Everyone keeps saying Albemarle for the money and Cabo overall as for quality. When your spending 300-500K on a boat I would think overall quality is the kicker. I know Cabo has a nice rig. I have also heard that since Albemarle was owned by Brunswick that the quality wasnt there. Any opinions? Then again, post 2005 Cabo has been Brunswick owned also. I have heard the Albemarle boats are not as beefy as Cabo, maybe thats just opinion. 

In the end a buyer is looking for quality for a good price and resale value.


----------



## Mr. Tuffy (May 5, 2005)

I don't know where you got the info on them not being as "beefy" as Cabo. My little 24'er was about as beefy as you could get. Solid fiberglass construction, and deep entry. You'd be hard pressed to find a beefier boat in that class.

My 31'er is a solid little boat too. 15,500 dry weight... that is almost too beefy for 31'. 
Just look at the specs on the 41... it is heavier than the Cabo, and I doubt that would be from accessories.

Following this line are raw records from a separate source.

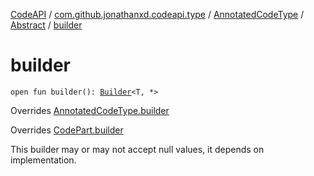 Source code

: [CodeAPI](../../../index.md) / [com.github.jonathanxd.codeapi.type](../../index.md) / [AnnotatedCodeType](../index.md) / [Abstract](index.md) / [builder](.)

# builder

`open fun builder(): `[`Builder`](../-builder/index.md)`<T, *>`

Overrides [AnnotatedCodeType.builder](../builder.md)

Overrides [CodePart.builder](../../../com.github.jonathanxd.codeapi/-code-part/builder.md)

This builder may or may not accept null values, it depends on implementation.

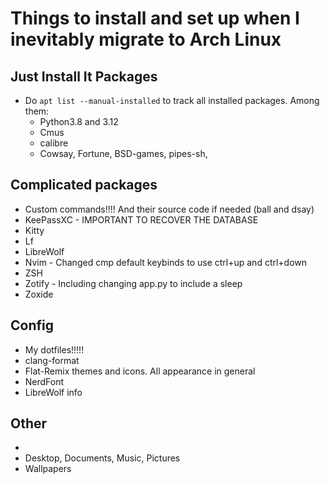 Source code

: # Things to install and set up when I inevitably migrate to Arch Linux

## Just Install It Packages
- Do `apt list --manual-installed` to track all installed packages. Among them:
    - Python3.8 and 3.12
    - Cmus 
    - calibre
    - Cowsay, Fortune, BSD-games, pipes-sh, 

## Complicated packages
- Custom commands!!!! And their source code if needed (ball and dsay)
- KeePassXC - IMPORTANT TO RECOVER THE DATABASE
- Kitty
- Lf
- LibreWolf
- Nvim - Changed cmp default keybinds to use ctrl+up and ctrl+down
- ZSH
- Zotify - Including changing app.py to include a sleep
- Zoxide

## Config
- My dotfiles!!!!!
- clang-format
- Flat-Remix themes and icons. All appearance in general
- NerdFont
- LibreWolf info

## Other
- 
- Desktop, Documents, Music, Pictures
- Wallpapers

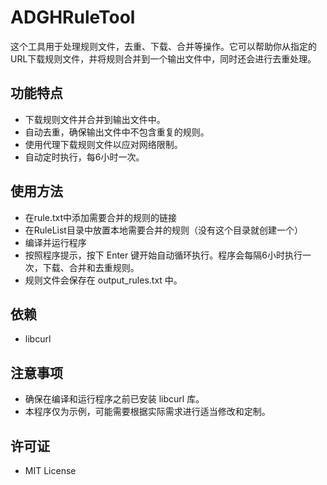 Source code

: # ADGHRuleTool

这个工具用于处理规则文件，去重、下载、合并等操作。它可以帮助你从指定的URL下载规则文件，并将规则合并到一个输出文件中，同时还会进行去重处理。

## 功能特点

- 下载规则文件并合并到输出文件中。
- 自动去重，确保输出文件中不包含重复的规则。
- 使用代理下载规则文件以应对网络限制。
- 自动定时执行，每6小时一次。

## 使用方法
- 在rule.txt中添加需要合并的规则的链接
- 在RuleList目录中放置本地需要合并的规则（没有这个目录就创建一个）
- 编译并运行程序
- 按照程序提示，按下 Enter 键开始自动循环执行。程序会每隔6小时执行一次，下载、合并和去重规则。
- 规则文件会保存在 output_rules.txt 中。

## 依赖
- libcurl

## 注意事项
- 确保在编译和运行程序之前已安装 libcurl 库。
- 本程序仅为示例，可能需要根据实际需求进行适当修改和定制。

## 许可证
- MIT License
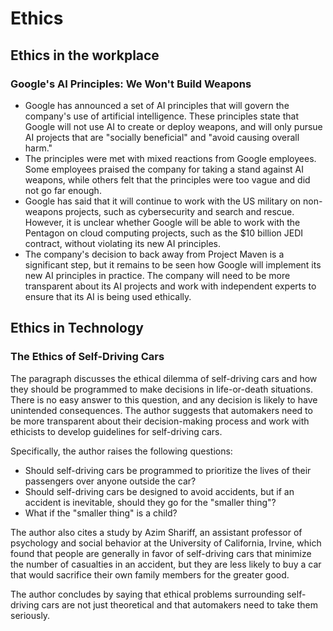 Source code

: 
# Ethics 

## Ethics in the workplace
### Google's AI Principles: We Won't Build Weapons 

- Google has announced a set of AI principles that will govern the company's use of artificial intelligence.
  These principles state that Google will not use AI to create or deploy weapons, and will only pursue AI projects 
  that are "socially beneficial" and "avoid causing overall harm."
- The principles were met with mixed reactions from Google employees. Some employees praised the company for taking a 
  stand against AI weapons, while others felt that the principles were too vague and did not go far enough.
- Google has said that it will continue to work with the US military on non-weapons projects, such as cybersecurity and 
  search and rescue. However, it is unclear whether Google will be able to work with the Pentagon on cloud computing 
  projects, such as the $10 billion JEDI contract, without violating its new AI principles.
- The company's decision to back away from Project Maven is a significant step, but it remains to be seen how Google 
  will implement its new AI principles in practice. The company will need to be more transparent about its AI projects 
  and work with independent experts to ensure that its AI is being used ethically.

## Ethics in Technology
### The Ethics of Self-Driving Cars

The paragraph discusses the ethical dilemma of self-driving cars and how they should be programmed to make decisions in life-or-death situations. There is no easy answer to this question, and any decision is likely to have unintended consequences. The author suggests that automakers need to be more transparent about their decision-making process and work with ethicists to develop guidelines for self-driving cars.

Specifically, the author raises the following questions:

 - Should self-driving cars be programmed to prioritize the lives of their passengers over anyone outside the car?
 - Should self-driving cars be designed to avoid accidents, but if an accident is inevitable, should they go for the 
   "smaller thing"?
 - What if the "smaller thing" is a child?

The author also cites a study by Azim Shariff, an assistant professor of psychology and social behavior at the 
University of California, Irvine, which found that people are generally in favor of self-driving cars that minimize the 
number of casualties in an accident, but they are less likely to buy a car that would sacrifice their own family 
members for the greater good.

The author concludes by saying that ethical problems surrounding self-driving cars are not just theoretical and that 
automakers need to take them seriously.
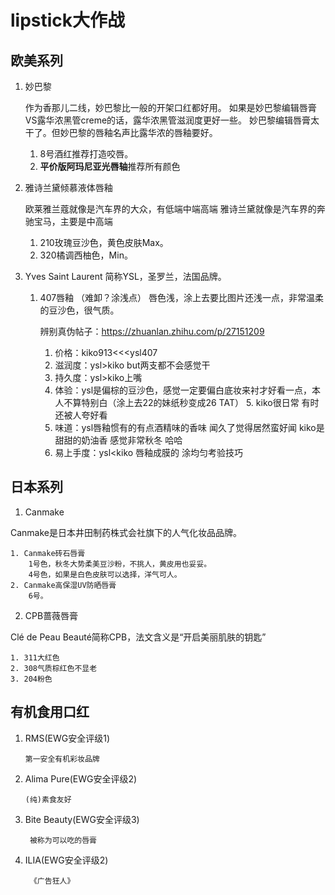 # lipstick大作战

## **欧美系列**
1. 妙巴黎

    作为香那儿二线，妙巴黎比一般的开架口红都好用。
    如果是妙巴黎编辑唇膏VS露华浓黑管creme的话，露华浓黑管滋润度更好一些。
    妙巴黎编辑唇膏太干了。但妙巴黎的唇釉名声比露华浓的唇釉要好。
    
     1. 8号酒红推荐打造咬唇。
     2. **平价版阿玛尼亚光唇轴**推荐所有颜色
2. 雅诗兰黛倾慕液体唇釉

    欧莱雅兰蔻就像是汽车界的大众，有低端中端高端
    雅诗兰黛就像是汽车界的奔驰宝马，主要是中高端

    1. 210玫瑰豆沙色，黄色皮肤Max。
    2. 320橘调西柚色，Min。
3. Yves Saint Laurent
简称YSL，圣罗兰，法国品牌。
	1. 407唇釉 （难卸？涂浅点）
	唇色浅，涂上去要比图片还浅一点，非常温柔的豆沙色，很气质。

		辨别真伪帖子：https://zhuanlan.zhihu.com/p/27151209
		1. 价格：kiko913<<<ysl407 
		2.  滋润度：ysl>kiko but两支都不会感觉干
		3. 持久度：ysl>kiko上嘴
		4. 体验：ysl是偏棕的豆沙色，感觉一定要偏白底妆来衬才好看一点，本人不算特别白（涂上去22的妹纸秒变成26 TAT） 		5. kiko很日常 有时还被人夸好看 
		6. 味道：ysl唇釉惯有的有点酒精味的香味 闻久了觉得居然蛮好闻
		                 kiko是甜甜的奶油香 感觉非常秋冬 哈哈
		7. 易上手度：ysl<kiko 唇釉成膜的 涂均匀考验技巧
	
## **日本系列**
1. Canmake

Canmake是日本井田制药株式会社旗下的人气化妆品品牌。

	1. Canmake砖石唇膏
		1号色，秋冬大势柔美豆沙粉，不挑人，黄皮用也妥妥。
		4号色，如果是白色皮肤可以选择，洋气可人。
	2. Canmake高保湿UV防晒唇膏
		6号。

2. CPB蔷薇唇膏

Clé de Peau Beauté简称CPB，法文含义是“开启美丽肌肤的钥匙”

	1. 311大红色
	2. 308气质棕红色不显老
	3. 204粉色
	
	
## **有机食用口红**
1.  RMS(EWG安全评级1)
        
        第一安全有机彩妆品牌
2.  Alima Pure(EWG安全评级2)
        
        (纯)素食友好
3. Bite Beauty(EWG安全评级3)

        被称为可以吃的唇膏
4. ILIA(EWG安全评级2)

        《广告狂人》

Yes, Cabo is the better boat for reasons, but construction isn't one of them. You'd be hard pressed to find a late model used 40' Cabo for under 500K, and nearly every Albemarle is under $500K. The Albemarle is just as fishable as the Cabo, and just as comfortable. I say save the money if you are looking to stay in that size range. 30 - 40' is what Albemarle does, and in my opinion (very biased) they do it well for the money.


----------



## pacontender (Jun 26, 2004)

http://www.foxyachtsales.com/core/l...slim=broker&&hosturl=foxyachts&&ywo=foxyachts&

This is my cousin's boat. I have fished it a couple of times, and was impressed.


----------



## JWHPOPEYE (Mar 21, 2005)

My neighbor has this boat for sale. Dont really know any other info other than its in the $350k range and cruises around 28knts. I think its only 35' though.
If interested call Jimmy Lawson at Baymaster Boats.


----------



## sandrus (Jul 19, 2007)

*consider express vs flybridge*

Both are great boats. My father runs a 31' Ablemarle express, very solid boat with a great layout. One thing to consider is whether to buy the express vs flybridge. Visibility is not too good from the lower helm. Riding up top in tower during rough seas/bad weather for 4+ hours can take a toll on you. My father sometimes wished he had a flybridge model. Happy shopping.
-Scott


----------